SIGNATURE ONE ACTS: In honor of Signature’s 25th Anniversary, Signature One Acts revisits three one act plays produced in their playwrights’ original Playwright-in-Residence season: Edward Albee’s The Sandbox, María Irene Fornés’ Drowning and Adrienne Kennedy’s Funnyhouse of a Negro. Directed by Lila Neugebauer (A.R. Gurney’s The Wayside Motor Inn), this trio of one acts celebrates Signature’s rich and diverse body of work over the past quarter century.

**NOTE: Several actors cast in this production will play multiple roles.

SEEKING:

FOR THE SANDBOX:

THE YOUNG MAN
Male, 20s-30s. A good-looking, well-built boy in a bathing suit. Bright-eyed, upbeat, endearing. Does calisthenics through much of the play. An aspiring Hollywood actor and the angel of death.

MOMMY
Female, 40s-60s. A well-dressed, imposing woman of high status. Ruthless, derisive and limited in compassion.

DADDY
Male, 50s-60s. A small man, born into wealth. Dutiful, entirely subservient to Mommy. A bit of a whiner.

GRANDMA
Female, 70s-80s. A wizened woman with bright eyes. Mommy’s mother. Fearful, confused and childlike, but also feisty and defiant with a rueful wit.


FOR DROWNING:

PEA
Male, 30s-40s. An innocent, capable of great wonder, devotion and hurt.

ROE
Male, 30s-40s. A mentor and friend to Pea, protective and deeply fond of him.

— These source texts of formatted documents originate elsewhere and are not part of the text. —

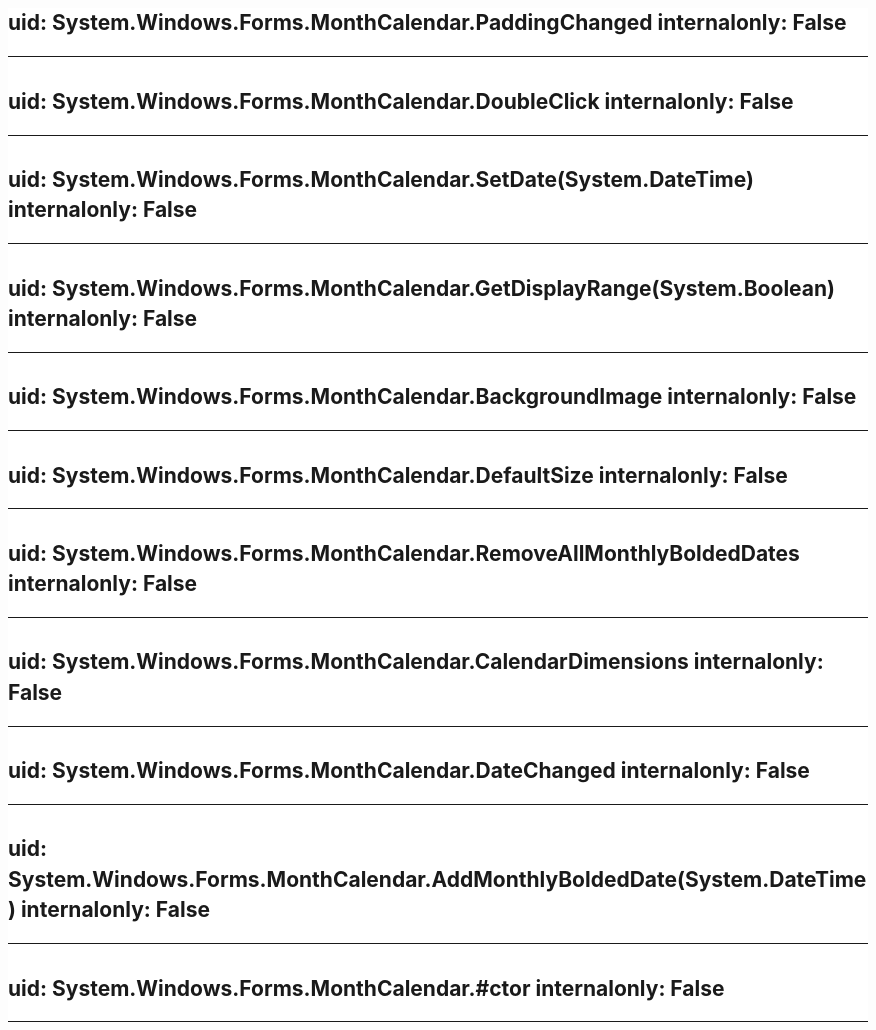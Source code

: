 uid: System.Windows.Forms.MonthCalendar.PaddingChanged
internalonly: False
---

---
uid: System.Windows.Forms.MonthCalendar.DoubleClick
internalonly: False
---

---
uid: System.Windows.Forms.MonthCalendar.SetDate(System.DateTime)
internalonly: False
---

---
uid: System.Windows.Forms.MonthCalendar.GetDisplayRange(System.Boolean)
internalonly: False
---

---
uid: System.Windows.Forms.MonthCalendar.BackgroundImage
internalonly: False
---

---
uid: System.Windows.Forms.MonthCalendar.DefaultSize
internalonly: False
---

---
uid: System.Windows.Forms.MonthCalendar.RemoveAllMonthlyBoldedDates
internalonly: False
---

---
uid: System.Windows.Forms.MonthCalendar.CalendarDimensions
internalonly: False
---

---
uid: System.Windows.Forms.MonthCalendar.DateChanged
internalonly: False
---

---
uid: System.Windows.Forms.MonthCalendar.AddMonthlyBoldedDate(System.DateTime)
internalonly: False
---

---
uid: System.Windows.Forms.MonthCalendar.#ctor
internalonly: False
---

---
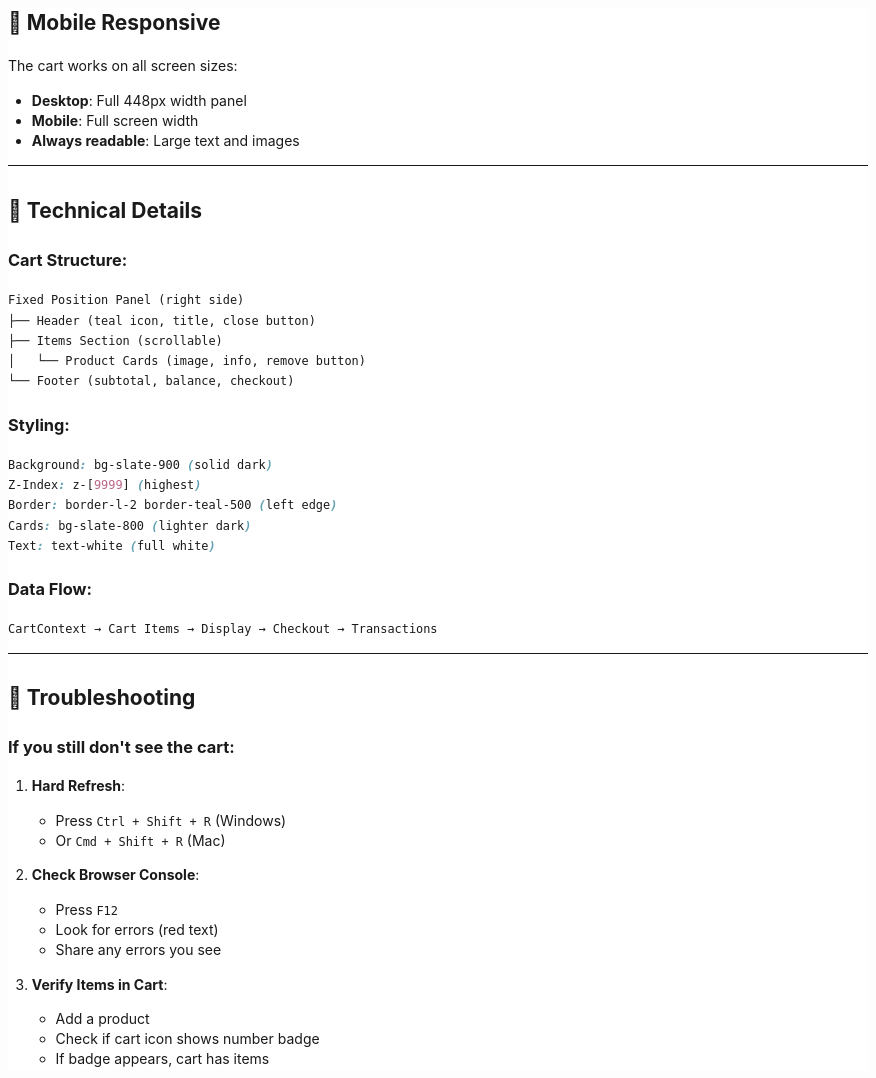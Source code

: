
## 📱 Mobile Responsive

The cart works on all screen sizes:
- **Desktop**: Full 448px width panel
- **Mobile**: Full screen width
- **Always readable**: Large text and images

---

## 🔧 Technical Details

### Cart Structure:
```
Fixed Position Panel (right side)
├── Header (teal icon, title, close button)
├── Items Section (scrollable)
│   └── Product Cards (image, info, remove button)
└── Footer (subtotal, balance, checkout)
```

### Styling:
```css
Background: bg-slate-900 (solid dark)
Z-Index: z-[9999] (highest)
Border: border-l-2 border-teal-500 (left edge)
Cards: bg-slate-800 (lighter dark)
Text: text-white (full white)
```

### Data Flow:
```
CartContext → Cart Items → Display → Checkout → Transactions
```

---

## 🚨 Troubleshooting

### If you still don't see the cart:

1. **Hard Refresh**:
   - Press `Ctrl + Shift + R` (Windows)
   - Or `Cmd + Shift + R` (Mac)

2. **Check Browser Console**:
   - Press `F12`
   - Look for errors (red text)
   - Share any errors you see

3. **Verify Items in Cart**:
   - Add a product
   - Check if cart icon shows number badge
   - If badge appears, cart has items
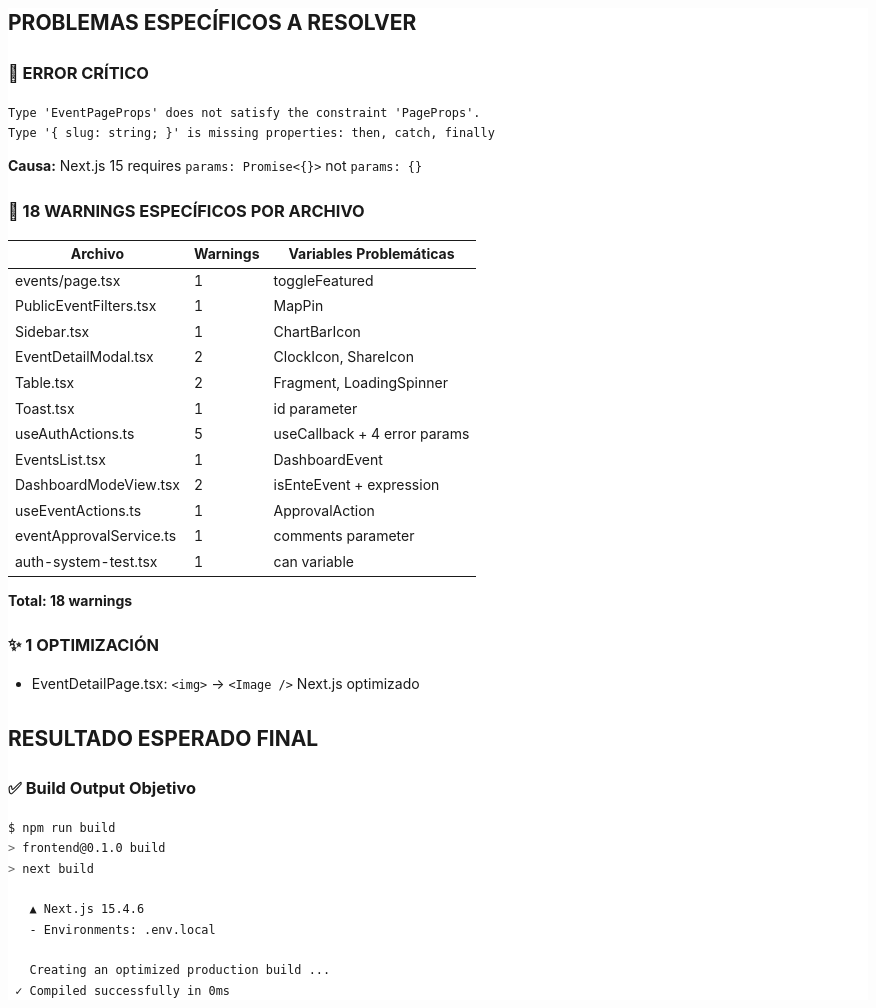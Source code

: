 ## PROBLEMAS ESPECÍFICOS A RESOLVER

### 🚨 ERROR CRÍTICO
```
Type 'EventPageProps' does not satisfy the constraint 'PageProps'.
Type '{ slug: string; }' is missing properties: then, catch, finally
```
**Causa:** Next.js 15 requires `params: Promise<{}>` not `params: {}`

### 🧹 18 WARNINGS ESPECÍFICOS POR ARCHIVO

| Archivo | Warnings | Variables Problemáticas |
|---------|----------|------------------------|
| events/page.tsx | 1 | toggleFeatured |
| PublicEventFilters.tsx | 1 | MapPin |
| Sidebar.tsx | 1 | ChartBarIcon |
| EventDetailModal.tsx | 2 | ClockIcon, ShareIcon |
| Table.tsx | 2 | Fragment, LoadingSpinner |
| Toast.tsx | 1 | id parameter |
| useAuthActions.ts | 5 | useCallback + 4 error params |
| EventsList.tsx | 1 | DashboardEvent |
| DashboardModeView.tsx | 2 | isEnteEvent + expression |
| useEventActions.ts | 1 | ApprovalAction |
| eventApprovalService.ts | 1 | comments parameter |
| auth-system-test.tsx | 1 | can variable |

**Total: 18 warnings**

### ✨ 1 OPTIMIZACIÓN
- EventDetailPage.tsx: `<img>` → `<Image />` Next.js optimizado

## RESULTADO ESPERADO FINAL

### ✅ Build Output Objetivo
```bash
$ npm run build
> frontend@0.1.0 build  
> next build

   ▲ Next.js 15.4.6
   - Environments: .env.local

   Creating an optimized production build ...
 ✓ Compiled successfully in 0ms
```
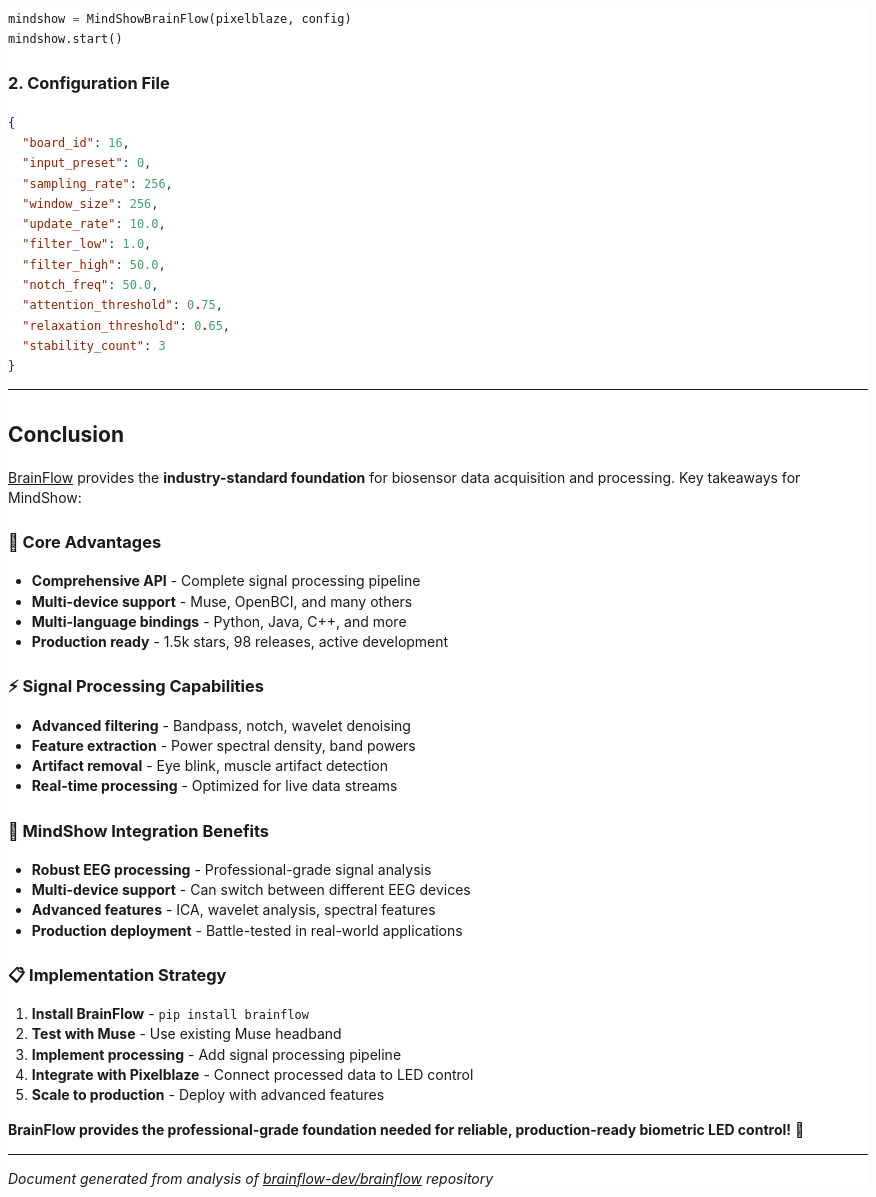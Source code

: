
 ```python
mindshow = MindShowBrainFlow(pixelblaze, config)
mindshow.start()
```

### 2. Configuration File

```json
{
  "board_id": 16,
  "input_preset": 0,
  "sampling_rate": 256,
  "window_size": 256,
  "update_rate": 10.0,
  "filter_low": 1.0,
  "filter_high": 50.0,
  "notch_freq": 50.0,
  "attention_threshold": 0.75,
  "relaxation_threshold": 0.65,
  "stability_count": 3
}
```

---

## Conclusion

[BrainFlow](https://github.com/brainflow-dev/brainflow) provides the **industry-standard foundation** for biosensor data acquisition and processing. Key takeaways for MindShow:

### **🎯 Core Advantages**
- **Comprehensive API** - Complete signal processing pipeline
- **Multi-device support** - Muse, OpenBCI, and many others
- **Multi-language bindings** - Python, Java, C++, and more
- **Production ready** - 1.5k stars, 98 releases, active development

### **⚡ Signal Processing Capabilities**
- **Advanced filtering** - Bandpass, notch, wavelet denoising
- **Feature extraction** - Power spectral density, band powers
- **Artifact removal** - Eye blink, muscle artifact detection
- **Real-time processing** - Optimized for live data streams

### **🚀 MindShow Integration Benefits**
- **Robust EEG processing** - Professional-grade signal analysis
- **Multi-device support** - Can switch between different EEG devices
- **Advanced features** - ICA, wavelet analysis, spectral features
- **Production deployment** - Battle-tested in real-world applications

### **📋 Implementation Strategy**
1. **Install BrainFlow** - `pip install brainflow`
2. **Test with Muse** - Use existing Muse headband
3. **Implement processing** - Add signal processing pipeline
4. **Integrate with Pixelblaze** - Connect processed data to LED control
5. **Scale to production** - Deploy with advanced features

**BrainFlow provides the professional-grade foundation needed for reliable, production-ready biometric LED control!** 🎉

---

*Document generated from analysis of [brainflow-dev/brainflow](https://github.com/brainflow-dev/brainflow) repository*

Patient, proper. Wise in the ways of the world.

STEPHEN
Male, 30s-60s. A friend of Roe’s. A witness. Curious, empathetic, knowing. Also wise.


FOR FUNNYHOUSE OF A NEGRO:

NEGRO-SARAH
African-American female, 20s-30s. A writer living in an Upper West Side apartment; works at the public library. Aspirational, struggling to write, hungry for knowledge, preoccupied with glamour. Tormented by manifestations of her self and questions of identity, but see the horrors of the culture with great clarity. A sane woman by day, driven to nighttime torment. We see her in the last hours of her life.

DUCHESS OF HAPSBURG
African-American female, 20s-40s. A manifestation of Sarah's self, in the image of Betty Davis as the Duchess of Hapsberg in the 1939 film Juarez. Sarah’s delicate, romantic side. Glamorous, capable of haughtiness but also great vulnerability. A romantic, driven to madness. Wears a white royal gown.

QUEEN VICTORIA REGINA
African-American female, 20s-40s. A manifestation of Sarah's self, in the image of the statue of Queen Victoria outside Buckingham Palace. Sarah’s harsher, stern side. Regal, but plainer than the Duchess. Authoritative with the capacity to be imperious. Wears a white royal gown and headpiece.

JESUS
African-American male, 20s-30s. A manifestation of Sarah's self. An ineffectual Jesus, a failed savior, figured in the image of Gandhi, dressed in white rags and sandals.

PATRICE LUMUMBA
African-American male, 30s-40s. A manifestation of Sarah's self who is both Patrice Lumumba, the assassinated Prime Minister of Congo, and Sarah's father, desperate for her acceptance. Full of conviction and great need for connection. An empathetic soul, a noble leader. People believed he would save his race.”

SARAH’S LANDLADY
White female, 40s-60s. Landlady of Sarah's Upper West Side brownstone. Glamorous, imposing, patronizing. A mad funnyhouse character.

RAYMOND
White male, 20s-30s. Sarah's boyfriend. Jewish, a poet. Charming, narcissistic, condescending. The funnyman of the funnyhouse.

THE MOTHER
African-American female, 30s-40s. Sarah's mother, once committed to an asylum. An ethereal, haunting presence. Moves across the stage in a trance, wearing a white nightgown and carrying a bald head.